Set down the data below from its first line to the line holding "- WEEK 6 - COLLECTIONS", inclusive; omit all pictures.

Dataset records:

........

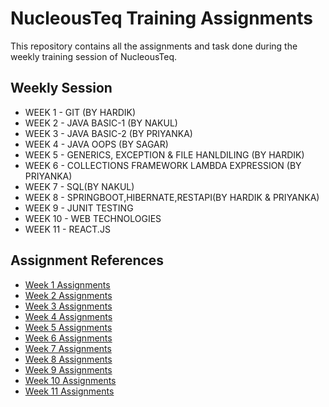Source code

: 
# NucleousTeq Training Assignments

This repository contains all the assignments and task done during the weekly training session of NucleousTeq.


## Weekly Session
- WEEK 1 - GIT (BY HARDIK)
- WEEK 2 - JAVA BASIC-1 (BY NAKUL)
- WEEK 3 - JAVA BASIC-2 (BY PRIYANKA)
- WEEK 4 - JAVA OOPS (BY SAGAR)
- WEEK 5 - GENERICS, EXCEPTION & FILE HANLDILING (BY HARDIK)
- WEEK 6 - COLLECTIONS FRAMEWORK LAMBDA EXPRESSION (BY PRIYANKA)
- WEEK 7 - SQL(BY NAKUL)
- WEEK 8 - SPRINGBOOT,HIBERNATE,RESTAPI(BY HARDIK & PRIYANKA)
- WEEK 9 - JUNIT TESTING
- WEEK 10 - WEB TECHNOLOGIES
- WEEK 11 - REACT.JS



## Assignment References

- [Week 1  Assignments](https://github.com/Akashrajpoots14/NucleousTeq-Assignment_Task/tree/master/TASK%201)
- [Week 2 Assignments](https://github.com/Akashrajpoots14/NucleousTeq-Assignment_Task/tree/master/TASK%201)
- [Week 3 Assignments](https://github.com/Akashrajpoots14/NucleousTeq-Assignment_Task/tree/master/TASK_2)
- [Week 4 Assignments](https://github.com/Akashrajpoots14/NucleousTeq-Assignment_Task/tree/master/TASK_3)
- [Week 5 Assignments](https://github.com/Akashrajpoots14/NucleousTeq-Assignment_Task/tree/week5/TASK_4)
- [Week 6 Assignments](https://github.com/Akashrajpoots14/NucleousTeq-Assignment_Task/tree/master/TASK_5)
- [Week 7 Assignments](https://github.com/Akashrajpoots14/NucleousTeq-Assignment_Task/tree/master/TASK_6)
- [Week 8 Assignments](https://github.com/Akashrajpoots14/NucleousTeq-Assignment_Task/tree/master/TASK_7)
- [Week 9 Assignments](https://github.com/Akashrajpoots14/NucleousTeq-Assignment_Task/tree/master/TASK_8)
- [Week 10 Assignments](https://github.com/Akashrajpoots14/NucleousTeq-Assignment_Task/tree/master/TASK_9)
- [Week 11 Assignments](https://github.com/Akashrajpoots14/NucleousTeq-Assignment_Task/tree/master/TASK_10)



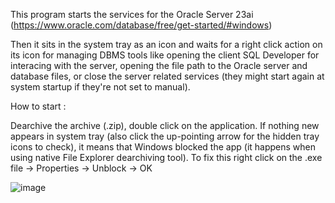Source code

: This program starts the services for the Oracle Server 23ai (https://www.oracle.com/database/free/get-started/#windows)

Then it sits in the system tray as an icon and waits for a right click action on its icon for managing DBMS tools like opening the client SQL Developer for interacing with the server, opening the file path to the Oracle server and database files, or close the server related services (they might start again at system startup if they're not set to manual).

How to start :

Dearchive the archive (.zip), double click on the application. If nothing new appears in system tray (also click the up-pointing arrow for the hidden tray icons to check), it means that Windows blocked the app (it happens when using native File Explorer dearchiving tool). To fix this right click on the .exe file -> Properties -> Unblock -> OK

![image](https://github.com/user-attachments/assets/5468ec2e-a966-4ce4-950b-a3d16162dd8f)
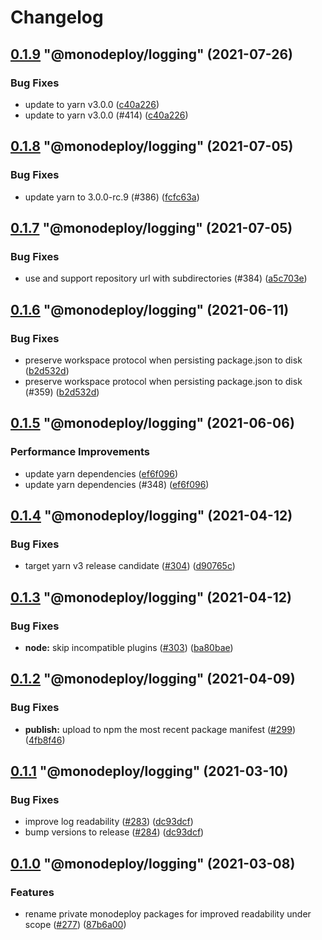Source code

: # Changelog

<!-- MONODEPLOY:BELOW -->

## [0.1.9](https://github.com/tophat/monodeploy/compare/@monodeploy/logging@0.1.8...@monodeploy/logging@0.1.9) "@monodeploy/logging" (2021-07-26)<a name="0.1.9"></a>

### Bug Fixes

* update to yarn v3.0.0 ([c40a226](https://github.com/tophat/monodeploy/commits/c40a226))
* update to yarn v3.0.0 (#414) ([c40a226](https://github.com/tophat/monodeploy/commits/c40a226))




## [0.1.8](https://github.com/tophat/monodeploy/compare/@monodeploy/logging@0.1.7...@monodeploy/logging@0.1.8) "@monodeploy/logging" (2021-07-05)<a name="0.1.8"></a>

### Bug Fixes

* update yarn to 3.0.0-rc.9 (#386) ([fcfc63a](https://github.com/tophat/monodeploy/commits/fcfc63a))




## [0.1.7](https://github.com/tophat/monodeploy/compare/@monodeploy/logging@0.1.6...@monodeploy/logging@0.1.7) "@monodeploy/logging" (2021-07-05)<a name="0.1.7"></a>

### Bug Fixes

* use and support repository url with subdirectories (#384) ([a5c703e](https://github.com/tophat/monodeploy/commits/a5c703e))




## [0.1.6](https://github.com/tophat/monodeploy/compare/@monodeploy/logging@0.1.5...@monodeploy/logging@0.1.6) "@monodeploy/logging" (2021-06-11)<a name="0.1.6"></a>

### Bug Fixes

* preserve workspace protocol when persisting package.json to disk ([b2d532d](https://github.com/tophat/monodeploy/commits/b2d532d))
* preserve workspace protocol when persisting package.json to disk (#359) ([b2d532d](https://github.com/tophat/monodeploy/commits/b2d532d))




## [0.1.5](https://github.com/tophat/monodeploy/compare/@monodeploy/logging@0.1.4...@monodeploy/logging@0.1.5) "@monodeploy/logging" (2021-06-06)<a name="0.1.5"></a>

### Performance Improvements

* update yarn dependencies ([ef6f096](https://github.com/tophat/monodeploy/commits/ef6f096))
* update yarn dependencies (#348) ([ef6f096](https://github.com/tophat/monodeploy/commits/ef6f096))




## [0.1.4](https://github.com/tophat/monodeploy/compare/@monodeploy/logging@0.1.3...@monodeploy/logging@0.1.4) "@monodeploy/logging" (2021-04-12)<a name="0.1.4"></a>

### Bug Fixes

* target yarn v3 release candidate ([#304](https://github.com/tophat/monodeploy/issues/304)) ([d90765c](https://github.com/tophat/monodeploy/commits/d90765c))


## [0.1.3](https://github.com/tophat/monodeploy/compare/@monodeploy/logging@0.1.2...@monodeploy/logging@0.1.3) "@monodeploy/logging" (2021-04-12)<a name="0.1.3"></a>

### Bug Fixes

* **node:** skip incompatible plugins ([#303](https://github.com/tophat/monodeploy/issues/303)) ([ba80bae](https://github.com/tophat/monodeploy/commits/ba80bae))


## [0.1.2](https://github.com/tophat/monodeploy/compare/@monodeploy/logging@0.1.1...@monodeploy/logging@0.1.2) "@monodeploy/logging" (2021-04-09)<a name="0.1.2"></a>

### Bug Fixes

* **publish:** upload to npm the most recent package manifest ([#299](https://github.com/tophat/monodeploy/issues/299)) ([4fb8f46](https://github.com/tophat/monodeploy/commits/4fb8f46))


## [0.1.1](https://github.com/tophat/monodeploy/compare/@monodeploy/logging@0.1.0...@monodeploy/logging@0.1.1) "@monodeploy/logging" (2021-03-10)<a name="0.1.1"></a>

### Bug Fixes

* improve log readability ([#283](https://github.com/tophat/monodeploy/issues/283)) ([dc93dcf](https://github.com/tophat/monodeploy/commits/dc93dcf))
* bump versions to release ([#284](https://github.com/tophat/monodeploy/issues/284)) ([dc93dcf](https://github.com/tophat/monodeploy/commits/dc93dcf))


## [0.1.0](https://github.com/tophat/monodeploy/compare/@monodeploy/logging@0.0.5...@monodeploy/logging@0.1.0) "@monodeploy/logging" (2021-03-08)<a name="0.1.0"></a>

### Features

* rename private monodeploy packages for improved readability under scope ([#277](https://github.com/tophat/monodeploy/issues/277)) ([87b6a00](https://github.com/tophat/monodeploy/commits/87b6a00))
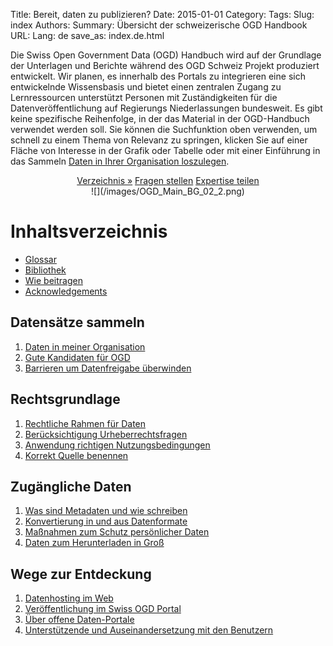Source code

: Title: Bereit, daten zu publizieren?
Date: 2015-01-01
Category:
Tags:
Slug: index
Authors:
Summary: Übersicht der schweizerische OGD Handbook
URL:
Lang: de
save_as: index.de.html


Die Swiss Open Government Data (OGD) Handbuch wird auf der Grundlage der Unterlagen und Berichte während des OGD Schweiz Projekt produziert entwickelt. Wir planen, es innerhalb des Portals zu integrieren eine sich entwickelnde Wissensbasis und bietet einen zentralen Zugang zu Lernressourcen unterstützt Personen mit Zuständigkeiten für die Datenveröffentlichung auf Regierungs Niederlassungen bundesweit.
Es gibt keine spezifische Reihenfolge, in der das Material in der OGD-Handbuch verwendet werden soll. Sie können die Suchfunktion oben verwenden, um schnell zu einem Thema von Relevanz zu springen, klicken Sie auf einer Fläche von Interesse in der Grafik oder Tabelle oder mit einer Einführung in das Sammeln [Daten in Ihrer Organisation loszulegen](/handbook/inventory).

<center>
<a class="btn btn-primary btn-large" href="#contents">Verzeichnis »</a>
<a class="btn btn-success" href="/en/contact" role="button">Fragen stellen</a>
<a class="btn btn-info btn-large" href="http://www.ogdhandbook.ch#survey">Expertise teilen</a>
</center>

<center>
![](/images/OGD_Main_BG_02_2.png)
</center>

<a name="contents"></a>
# <i class="fa fa-book fa-sm" style="font-size: 1em; color:#009688"></i> Inhaltsverzeichnis

- [Glossar](/handbook/glossary)
- [Bibliothek](/library/references)
- [Wie beitragen](pages/howto)
- [Acknowledgements](pages/thanks)

## Datensätze sammeln

1. [Daten in meiner Organisation](/handbook/inventory)
1. [Gute Kandidaten für OGD](/handbook/criteria)
1. [Barrieren um Datenfreigabe überwinden](/handbook/barriers)

## Rechtsgrundlage

1. [Rechtliche Rahmen für Daten](/handbook/legal)
1. [Berücksichtigung Urheberrechtsfragen](/handbook/copyright)
1. [Anwendung richtigen Nutzungsbedingungen](/handbook/terms)
1. [Korrekt Quelle benennen](/handbook/attribution)

## Zugängliche Daten

1. [Was sind Metadaten und wie schreiben](/handbook/metadata)
1. [Konvertierung in und aus Datenformate](/handbook/formats)
1. [Maßnahmen zum Schutz persönlicher Daten](/handbook/privacy)
1. [Daten zum Herunterladen in Groß](/handbook/bulk)

## Wege zur Entdeckung

1. [Datenhosting im Web](/handbook/hosting)
1. [Veröffentlichung im Swiss OGD Portal](/handbook/ch-ogd)
1. [Über offene Daten-Portale](/handbook/ogd-portals)
1. [Unterstützende und Auseinandersetzung mit den Benutzern](/handbook/support)
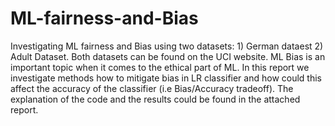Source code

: # ML-fairness-and-Bias
Investigating ML fairness and Bias using two datasets: 1) German dataest 2) Adult Dataset. Both datasets can be found on the UCI website. 
ML Bias is an important topic when it comes to the ethical part of ML. In this report we investigate methods how to mitigate bias in LR classifier
and how could this affect the accuracy of the classifier (i.e Bias/Accuracy tradeoff). 
The explanation of the code and the results could be found in the attached report. 
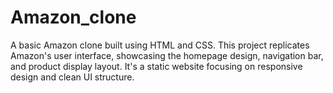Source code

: # Amazon_clone
A basic Amazon clone built using HTML and CSS. This project replicates Amazon's user interface, showcasing the homepage design, navigation bar, and product display layout. It's a static website focusing on responsive design and clean UI structure.
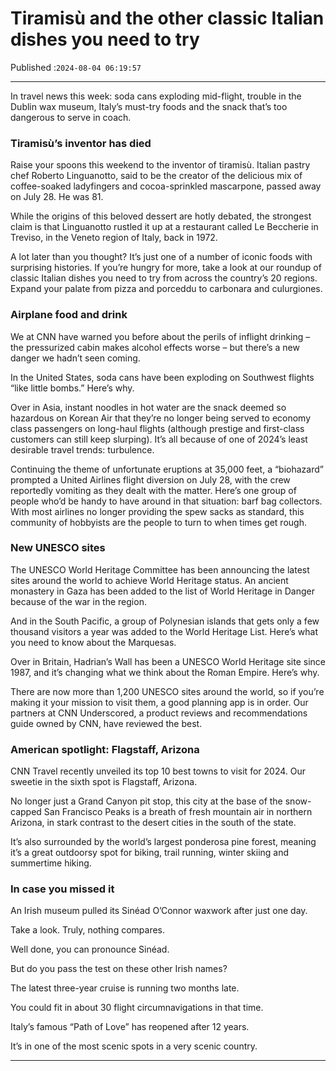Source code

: # Tiramisù and the other classic Italian dishes you need to try

Published :`2024-08-04 06:19:57`

---

In travel news this week: soda cans exploding mid-flight, trouble in the Dublin wax museum, Italy’s must-try foods and the snack that’s too dangerous to serve in coach.

### Tiramisù’s inventor has died

Raise your spoons this weekend to the inventor of tiramisù. Italian pastry chef Roberto Linguanotto, said to be the creator of the delicious mix of coffee-soaked ladyfingers and cocoa-sprinkled mascarpone, passed away on July 28. He was 81.

While the origins of this beloved dessert are hotly debated, the strongest claim is that Linguanotto rustled it up at a restaurant called Le Beccherie in Treviso, in the Veneto region of Italy, back in 1972.

A lot later than you thought? It’s just one of a number of iconic foods with surprising histories. If you’re hungry for more, take a look at our roundup of classic Italian dishes you need to try from across the country’s 20 regions. Expand your palate from pizza and porceddu to carbonara and culurgiones.

### Airplane food and drink

We at CNN have warned you before about the perils of inflight drinking – the pressurized cabin makes alcohol effects worse – but there’s a new danger we hadn’t seen coming.

In the United States, soda cans have been exploding on Southwest flights “like little bombs.” Here’s why.

Over in Asia, instant noodles in hot water are the snack deemed so hazardous on Korean Air that they’re no longer being served to economy class passengers on long-haul flights (although prestige and first-class customers can still keep slurping). It’s all because of one of 2024’s least desirable travel trends: turbulence.

Continuing the theme of unfortunate eruptions at 35,000 feet, a “biohazard” prompted a United Airlines flight diversion on July 28, with the crew reportedly vomiting as they dealt with the matter. Here’s one group of people who’d be handy to have around in that situation: barf bag collectors. With most airlines no longer providing the spew sacks as standard, this community of hobbyists are the people to turn to when times get rough.

### New UNESCO sites

The UNESCO World Heritage Committee has been announcing the latest sites around the world to achieve World Heritage status. An ancient monastery in Gaza has been added to the list of World Heritage in Danger because of the war in the region.

And in the South Pacific, a group of Polynesian islands that gets only a few thousand visitors a year was added to the World Heritage List. Here’s what you need to know about the Marquesas.

Over in Britain, Hadrian’s Wall has been a UNESCO World Heritage site since 1987, and it’s changing what we think about the Roman Empire. Here’s why.

There are now more than 1,200 UNESCO sites around the world, so if you’re making it your mission to visit them, a good planning app is in order. Our partners at CNN Underscored, a product reviews and recommendations guide owned by CNN, have reviewed the best.

### American spotlight: Flagstaff, Arizona

CNN Travel recently unveiled its top 10 best towns to visit for 2024. Our sweetie in the sixth spot is Flagstaff, Arizona.

No longer just a Grand Canyon pit stop, this city at the base of the snow-capped San Francisco Peaks is a breath of fresh mountain air in northern Arizona, in stark contrast to the desert cities in the south of the state.

It’s also surrounded by the world’s largest ponderosa pine forest, meaning it’s a great outdoorsy spot for biking, trail running, winter skiing and summertime hiking.

### In case you missed it

An Irish museum pulled its Sinéad O’Connor waxwork after just one day.

Take a look. Truly, nothing compares.

Well done, you can pronounce Sinéad.

But do you pass the test on these other Irish names?

The latest three-year cruise is running two months late.

You could fit in about 30 flight circumnavigations in that time.

Italy’s famous “Path of Love” has reopened after 12 years.

It’s in one of the most scenic spots in a very scenic country.

---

........

Response box:
Source code

: 
# NucleousTeq Training Assignments

This repository contains all the assignments and task done during the weekly training session of NucleousTeq.


## Weekly Session
- WEEK 1 - GIT (BY HARDIK)
- WEEK 2 - JAVA BASIC-1 (BY NAKUL)
- WEEK 3 - JAVA BASIC-2 (BY PRIYANKA)
- WEEK 4 - JAVA OOPS (BY SAGAR)
- WEEK 5 - GENERICS, EXCEPTION & FILE HANLDILING (BY HARDIK)
- WEEK 6 - COLLECTIONS FRAMEWORK LAMBDA EXPRESSION (BY PRIYANKA)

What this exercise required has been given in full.